24 Little Tricks to Get Your Best Night’s Sleep Ever

Hizkiail - June 4, 2021

Between caring for the kids, cleaning the house, and maintaining professional responsibilities, sleep can start to seem like a luxury. That’s why learning how to get your best night’s sleep when, let’s be honest, you have such little time for it, is important. A loss of sleep can have detrimental effects on your day to day. It can impede your ability to think, reason, and problem solve. It has also been known to age your skin, cause weight gain, and kill your sex drive — issues that no one wants to deal with.

Whether you’ve been having trouble falling and staying asleep, or simply want to get the best sleep you’ve ever had, here are a few simple sleep tips and tricks you can follow to easily improve your nightly sleep quality. You’ll be sure to get a revitalizing sleep every single night thanks to these expert-approved tips.
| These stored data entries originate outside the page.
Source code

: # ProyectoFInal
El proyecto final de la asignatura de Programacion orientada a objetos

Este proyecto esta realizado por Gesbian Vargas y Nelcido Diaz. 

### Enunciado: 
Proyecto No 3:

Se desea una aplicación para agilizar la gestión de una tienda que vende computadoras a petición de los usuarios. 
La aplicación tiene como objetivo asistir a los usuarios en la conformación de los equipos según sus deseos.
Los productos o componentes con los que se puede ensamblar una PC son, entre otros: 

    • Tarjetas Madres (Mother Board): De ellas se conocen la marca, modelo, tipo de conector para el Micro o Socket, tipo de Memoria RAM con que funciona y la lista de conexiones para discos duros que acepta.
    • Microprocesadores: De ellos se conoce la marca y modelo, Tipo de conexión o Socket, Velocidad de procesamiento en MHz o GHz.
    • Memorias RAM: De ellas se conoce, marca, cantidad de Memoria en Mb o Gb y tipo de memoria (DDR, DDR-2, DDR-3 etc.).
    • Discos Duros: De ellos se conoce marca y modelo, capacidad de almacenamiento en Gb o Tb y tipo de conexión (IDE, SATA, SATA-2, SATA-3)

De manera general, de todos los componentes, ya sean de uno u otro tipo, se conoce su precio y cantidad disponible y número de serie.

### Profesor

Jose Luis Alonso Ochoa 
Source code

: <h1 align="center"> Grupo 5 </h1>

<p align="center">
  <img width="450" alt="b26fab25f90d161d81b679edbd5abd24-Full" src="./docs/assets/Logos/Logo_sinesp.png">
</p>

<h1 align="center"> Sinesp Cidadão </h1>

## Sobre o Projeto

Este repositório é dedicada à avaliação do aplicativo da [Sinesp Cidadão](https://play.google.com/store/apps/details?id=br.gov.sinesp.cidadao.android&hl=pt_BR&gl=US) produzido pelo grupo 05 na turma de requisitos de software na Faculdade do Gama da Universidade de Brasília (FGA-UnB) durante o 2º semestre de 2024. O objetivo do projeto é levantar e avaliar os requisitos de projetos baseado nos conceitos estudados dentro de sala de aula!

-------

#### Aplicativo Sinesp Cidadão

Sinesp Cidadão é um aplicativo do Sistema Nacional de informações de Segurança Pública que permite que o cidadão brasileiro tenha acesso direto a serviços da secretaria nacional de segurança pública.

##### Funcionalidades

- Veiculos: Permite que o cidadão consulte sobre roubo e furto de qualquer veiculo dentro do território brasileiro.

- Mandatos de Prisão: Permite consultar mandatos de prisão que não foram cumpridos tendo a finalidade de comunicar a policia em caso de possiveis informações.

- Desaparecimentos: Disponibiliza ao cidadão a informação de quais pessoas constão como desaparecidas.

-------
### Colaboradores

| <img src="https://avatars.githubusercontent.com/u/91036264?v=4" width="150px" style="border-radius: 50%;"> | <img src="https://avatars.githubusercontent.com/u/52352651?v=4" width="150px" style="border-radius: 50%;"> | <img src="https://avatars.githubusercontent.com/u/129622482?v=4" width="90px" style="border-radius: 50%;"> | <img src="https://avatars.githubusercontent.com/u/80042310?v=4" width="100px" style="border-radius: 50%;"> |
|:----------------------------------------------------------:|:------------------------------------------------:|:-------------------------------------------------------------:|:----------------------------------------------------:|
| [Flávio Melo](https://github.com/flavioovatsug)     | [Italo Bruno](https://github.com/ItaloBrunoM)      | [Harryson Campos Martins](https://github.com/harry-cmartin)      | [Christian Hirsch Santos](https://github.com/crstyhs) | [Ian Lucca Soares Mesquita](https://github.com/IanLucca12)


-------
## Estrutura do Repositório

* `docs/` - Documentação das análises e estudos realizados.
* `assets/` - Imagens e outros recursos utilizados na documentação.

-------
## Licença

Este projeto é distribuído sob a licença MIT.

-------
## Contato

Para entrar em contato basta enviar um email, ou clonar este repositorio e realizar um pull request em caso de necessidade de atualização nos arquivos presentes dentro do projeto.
Consider your environment.

According to Dr. Amiinah Kung, an allergist and immunologist at Northwestern Medicine Central Du Page, poor sleep can be explained by allergies, especially to things like dust mites, pets, and mold. “Itchy eyes, congestion, runny nose, and postnasal drip can prevent you from falling asleep or wake you up during the night,” Kung says. Try taking an over the counter antihistamine or use a nasal spray to ease symptoms. Keeping your pets out of the bedroom and washing your sheets regularly can also help.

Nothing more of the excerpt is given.